M5S, Morra avvisa Di Maio: “L’uomo solo al comando scoppia”

All’indomani del voto di Rousseau sulle elezioni in Calabria ed Emilia Romagna, è resa dei conti nel Movimento 5 Stelle: le parole del senatore Morra

È resa dei conti all’interno del Movimento 5 Stelle all’indomani del voto degli attivisti sulle elezioni regionali in Calabria ed Emilia Romagna. La linea di Luigi Di Maio ha fallito e ora sono in tanti gli esponenti pentastellati che chiedono una sorta di “passo di lato” da parte del leader unico. Il ministro degli Esteri si è affrettato a dichiarare che non ci saranno conseguenze per il governo, ma il senatore Nicola Morra ammonisce dalle frequenze di Radio 24 Il Sole 24 Ore: “Il voto di ieri su Rousseau dimostra che l’uomo solo al comando scoppia, c’è la necessità di gestire il Movimento in maniera più collegiale e plurale”.
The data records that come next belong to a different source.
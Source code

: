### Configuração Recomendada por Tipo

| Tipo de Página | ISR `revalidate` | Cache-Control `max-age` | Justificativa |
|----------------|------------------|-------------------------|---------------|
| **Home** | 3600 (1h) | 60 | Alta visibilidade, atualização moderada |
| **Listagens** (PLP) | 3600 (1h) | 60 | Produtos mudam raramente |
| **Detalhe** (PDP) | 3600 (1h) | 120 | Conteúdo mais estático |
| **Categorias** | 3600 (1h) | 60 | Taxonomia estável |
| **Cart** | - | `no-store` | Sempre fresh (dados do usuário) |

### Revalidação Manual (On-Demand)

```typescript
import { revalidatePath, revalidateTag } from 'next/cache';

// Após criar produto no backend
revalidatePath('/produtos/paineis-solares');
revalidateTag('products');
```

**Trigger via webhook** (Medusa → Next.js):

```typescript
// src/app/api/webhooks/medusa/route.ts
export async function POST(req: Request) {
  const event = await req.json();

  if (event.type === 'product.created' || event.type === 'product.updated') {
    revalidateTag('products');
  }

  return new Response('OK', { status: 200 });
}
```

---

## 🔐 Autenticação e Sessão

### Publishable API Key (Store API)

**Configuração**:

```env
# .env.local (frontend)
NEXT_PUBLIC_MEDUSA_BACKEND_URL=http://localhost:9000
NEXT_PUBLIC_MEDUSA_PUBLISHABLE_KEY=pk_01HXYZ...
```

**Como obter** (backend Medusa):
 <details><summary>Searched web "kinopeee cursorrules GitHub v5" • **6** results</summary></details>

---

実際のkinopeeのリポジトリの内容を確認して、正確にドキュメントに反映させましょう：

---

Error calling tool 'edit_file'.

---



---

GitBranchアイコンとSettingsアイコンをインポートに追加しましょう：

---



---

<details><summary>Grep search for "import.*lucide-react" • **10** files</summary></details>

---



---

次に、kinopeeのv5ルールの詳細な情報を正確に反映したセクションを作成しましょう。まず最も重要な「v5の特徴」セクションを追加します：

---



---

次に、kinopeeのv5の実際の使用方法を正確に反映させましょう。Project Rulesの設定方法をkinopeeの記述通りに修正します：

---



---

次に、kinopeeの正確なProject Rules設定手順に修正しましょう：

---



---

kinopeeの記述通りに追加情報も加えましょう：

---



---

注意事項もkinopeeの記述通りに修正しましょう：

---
Quanto alla volontà espressa dagli elettori del M5S, Morra è sicuro che le due regioni in cui il partito fondato da Grillo e Casaleggio sarà costretto a presentarsi non sono oggettivamente terreni uguali. “Noi i voti li rispettiamo – insiste il senatore e presidente della Commissione Antimafia – ma Emilia Romagna e Calabria sono realtà diverse. Le mele non si associano alle pere e per questo io ho deciso di non votare. Dobbiamo difendere la nostra identità, perché dovremmo sostenere Bonaccini? La richiesta degli attivisti è un’altra”.